Checchino is the oldest restaurant of Rome still run by the same family. The restaurant is not just historically ‘owned’ by the same family, it is still ‘operated’ by the descendants of the original founders, with one brother in charge of the kitchen and the other one in charge of the dining room, offering advice about the food and wine.
In the owners’ family since 1870, the eating place started as an osteria where wine was served with uncooked dishes. In 1887, the official ‘birth year’ of the restaurant, the founders Lorenzo and Clorinda obtained the license to expand their eatery into an osteria con cucina. “Checchino” is the diminutive of Francesco, grandson of the founders and grandfather of the current owners. He revamped the eating house in 1927 into a culinary institution frequented by politicians, well-to-do Romans and business men. So much about history.

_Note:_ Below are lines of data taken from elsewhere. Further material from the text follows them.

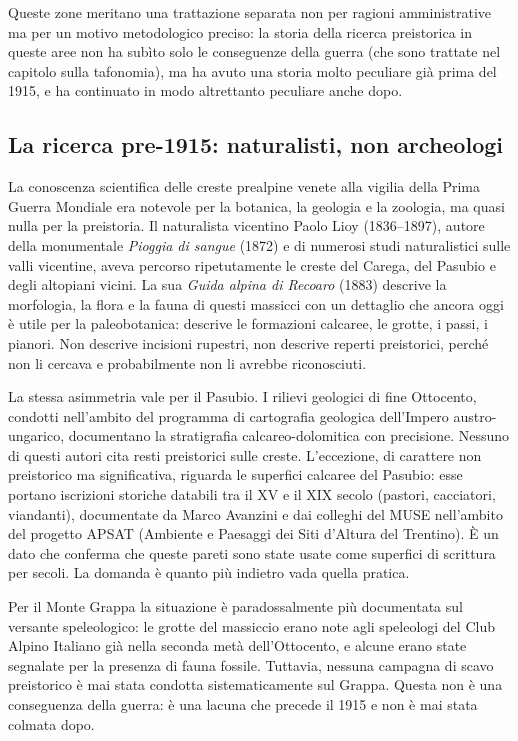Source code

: Queste zone meritano una trattazione separata non per ragioni amministrative ma per un motivo metodologico preciso: la storia della ricerca preistorica in queste aree non ha subìto solo le conseguenze della guerra (che sono trattate nel capitolo sulla tafonomia), ma ha avuto una storia molto peculiare già prima del 1915, e ha continuato in modo altrettanto peculiare anche dopo.

\subsection{La ricerca pre-1915: naturalisti, non archeologi}

La conoscenza scientifica delle creste prealpine venete alla vigilia della Prima Guerra Mondiale era notevole per la botanica, la geologia e la zoologia, ma quasi nulla per la preistoria. Il naturalista vicentino Paolo Lioy (1836--1897), autore della monumentale \emph{Pioggia di sangue} (1872) e di numerosi studi naturalistici sulle valli vicentine, aveva percorso ripetutamente le creste del Carega, del Pasubio e degli altopiani vicini. La sua \emph{Guida alpina di Recoaro} (1883) descrive la morfologia, la flora e la fauna di questi massicci con un dettaglio che ancora oggi è utile per la paleobotanica: descrive le formazioni calcaree, le grotte, i passi, i pianori. Non descrive incisioni rupestri, non descrive reperti preistorici, perché non li cercava e probabilmente non li avrebbe riconosciuti.

La stessa asimmetria vale per il Pasubio. I rilievi geologici di fine Ottocento, condotti nell'ambito del programma di cartografia geologica dell'Impero austro-ungarico, documentano la stratigrafia calcareo-dolomitica con precisione. Nessuno di questi autori cita resti preistorici sulle creste. L'eccezione, di carattere non preistorico ma significativa, riguarda le superfici calcaree del Pasubio: esse portano iscrizioni storiche databili tra il XV e il XIX secolo (pastori, cacciatori, viandanti), documentate da Marco Avanzini e dai colleghi del MUSE nell'ambito del progetto APSAT (Ambiente e Paesaggi dei Siti d'Altura del Trentino). È un dato che conferma che queste pareti sono state usate come superfici di scrittura per secoli. La domanda è quanto più indietro vada quella pratica.

Per il Monte Grappa la situazione è paradossalmente più documentata sul versante speleologico: le grotte del massiccio erano note agli speleologi del Club Alpino Italiano già nella seconda metà dell'Ottocento, e alcune erano state segnalate per la presenza di fauna fossile. Tuttavia, nessuna campagna di scavo preistorico è mai stata condotta sistematicamente sul Grappa. Questa non è una conseguenza della guerra: è una lacuna che precede il 1915 e non è mai stata colmata dopo.

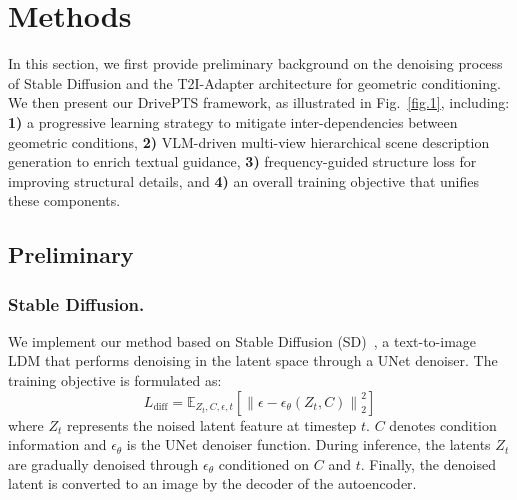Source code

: \section{Methods}
In this section, we first provide preliminary background on the denoising process of Stable Diffusion and the T2I-Adapter architecture for geometric conditioning. 
We then present our DrivePTS framework, as illustrated in Fig.~\ref{fig.1}, including: \textbf{1)} a progressive learning strategy to mitigate inter-dependencies between geometric conditions, \textbf{2)} VLM-driven multi-view hierarchical scene description generation to enrich textual guidance, \textbf{3)} frequency-guided structure loss for improving structural details, and \textbf{4)} an overall training objective that unifies these components.
\subsection{Preliminary}
\subsubsection{Stable Diffusion.} We implement our method based on Stable Diffusion (SD)~\cite{rombach2022high}, a text-to-image LDM that performs denoising in the latent space through a UNet denoiser. The training objective is formulated as:
\begin{equation}
	L_{\text{diff}} = \mathbb{E}_{Z_{t},C,\epsilon,t}\left[\left\|\epsilon - \epsilon_{\theta}(Z_t,C)\right\|_2^2\right]
\end{equation}
where $Z_{t}$
represents the noised latent feature at timestep $t$. 
$C$ denotes condition information  and $\epsilon_{\theta}$ is the UNet denoiser function.
During inference, the latents $Z_t$ are gradually denoised through $\epsilon_\theta$ conditioned on $C$ and $t$. Finally, the denoised latent is converted to an image by the decoder of the autoencoder.
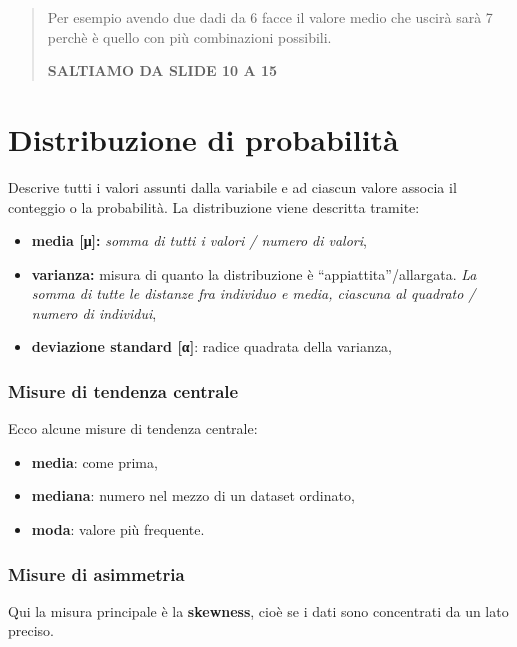 \begin{quote}
Per esempio avendo due dadi da 6 facce il valore medio che uscirà sarà 7
perchè è quello con più combinazioni possibili.

\textbf{SALTIAMO DA SLIDE 10 A 15}
\end{quote}

\section{Distribuzione di
probabilità}\label{distribuzione-di-probabilituxe0}

Descrive tutti i valori assunti dalla variabile e ad ciascun valore
associa il conteggio o la probabilità. La distribuzione viene descritta
tramite:

\begin{itemize}
\item
  \textbf{media {[}μ{]}:} \emph{somma di tutti i valori / numero di
  valori},
\item
  \textbf{varianza:} misura di quanto la distribuzione è
  ``appiattita''/allargata. \emph{La somma di tutte le distanze fra
  individuo e media, ciascuna al quadrato / numero di individui},
\item
  \textbf{deviazione standard {[}α{]}}: radice quadrata della varianza,
\end{itemize}

\subsubsection{Misure di tendenza
centrale}\label{misure-di-tendenza-centrale}

Ecco alcune misure di tendenza centrale:

\begin{itemize}
\item
  \textbf{media}: come prima,
\item
  \textbf{mediana}: numero nel mezzo di un dataset ordinato,
\item
  \textbf{moda}: valore più frequente.
\end{itemize}

\subsubsection{Misure di asimmetria}\label{misure-di-asimmetria}

Qui la misura principale è la \textbf{skewness}, cioè se i dati sono
concentrati da un lato preciso.

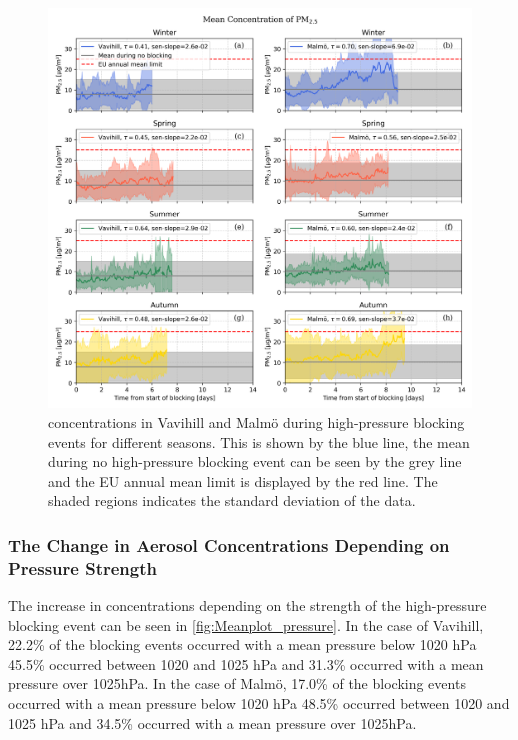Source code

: \begin{figure}[H]
    \centering
    \includegraphics[width=\textwidth]{Figures/Meanplot_seasonal.png}
    \caption{\PM concentrations in Vavihill and Malmö during high-pressure blocking events for different seasons. This is shown by the blue line, the mean during no high-pressure blocking event can be seen by the grey line and the EU annual mean limit is displayed by the red line. The shaded regions indicates the standard deviation of the data.}
    \label{fig:Meanplot_seasonal}
\end{figure}
 

\subsubsection{The Change in Aerosol Concentrations Depending on Pressure Strength}
The increase in \PM concentrations depending on the strength of the high-pressure blocking event can be seen in \autoref{fig:Meanplot_pressure}. In the case of Vavihill, 22.2\% of the blocking events occurred with a mean pressure below 1020 hPa 45.5\% occurred between 1020 and 1025 hPa and 31.3\% occurred with a mean pressure over 1025hPa. In the case of Malmö, 17.0\% of the blocking events occurred with a mean pressure below 1020 hPa 48.5\% occurred between 1020 and 1025 hPa and 34.5\% occurred with a mean pressure over 1025hPa.


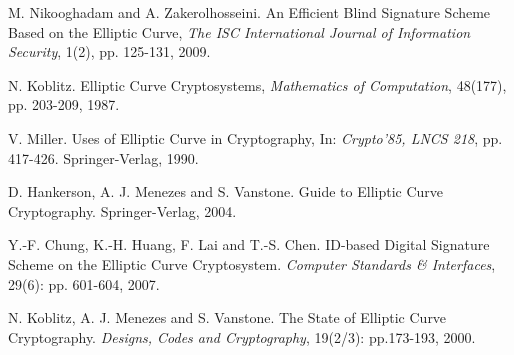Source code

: \documentclass[journal,onecolumn,draftcls]{IEEEtran}
\begin{document}
\begin{thebibliography}{1}
 M. Nikooghadam and A. Zakerolhosseini. An Efficient Blind Signature Scheme Based on the Elliptic Curve, \textit{The ISC International Journal of Information Security}, 1(2), pp. 125-131, 2009.

 N. Koblitz. Elliptic Curve Cryptosystems, \textit{Mathematics of Computation}, 48(177), pp. 203-209, 1987.

 V. Miller. Uses of Elliptic Curve in Cryptography, In: \textit{Crypto'85, LNCS 218}, pp. 417-426. Springer-Verlag, 1990.

 D. Hankerson, A. J. Menezes and S. Vanstone. Guide to Elliptic Curve Cryptography. Springer-Verlag, 2004.

 Y.-F. Chung, K.-H. Huang, F. Lai and T.-S. Chen. ID-based Digital Signature Scheme on the Elliptic Curve Cryptosystem. \textit{Computer Standards \& Interfaces}, 29(6): pp. 601-604, 2007.

 N. Koblitz, A. J. Menezes and S. Vanstone. The State of Elliptic Curve Cryptography. \textit{Designs, Codes and Cryptography}, 19(2/3): pp.173-193, 2000.



\end{thebibliography}
\end{document}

Located in the rione Testaccio, close to the Mattatoio (slaughterhouse), which opened in 1890 and remained in practice until 1975, the restaurant served the typical quinto quarto (fifth quarter) cuisine, prepared with the leftovers of the slaughterhouse that are not part of the four quarters of the animal (head, tail, interiors and feet). The most humble workers at the slaughterhouse, the scortichini and vaccinari, were often paid in kind, receiving these leftovers, which they brought with them to the eating places close to the slaughterhouse and had them cooked there. This tradition formed the basis from which Checchino developed its typical, traditional Roman cuisine. It doesn’t get any more tradition-rich than that, does it? …Did I mention tradition?
One of Rome’s most typical dishes, the Coda alla Vaccinara (ox-tail stewed in tomato sauce with celery, pine nuts and other ingredients) was invented at Checchino. As are many other dishes based on the quinto quarto.
Typical primi include: Bucatini all’Amatriciana, thick rod shaped pasta with spicy tomato and pancetta sauce; Spaghetti alla Carbonara, spaghetti with guanciale (cured pork cheek), eggs and Pecorino Romano; Bucatini alla gricia, bucatini pasta with sheep’s milk cheese, cured pork cheek and black pepper.
The wide and refined choice of Roman and Italian cheeses, as well as the desserts with pairing wine (by the glass) are absolutely worth a try. The carrello dei formaggi offers an exceptional selection of cheeses, including some very rare ones, such as the Bettelmat cheese. There is also an all-encompassing and exclusive collection of grappa.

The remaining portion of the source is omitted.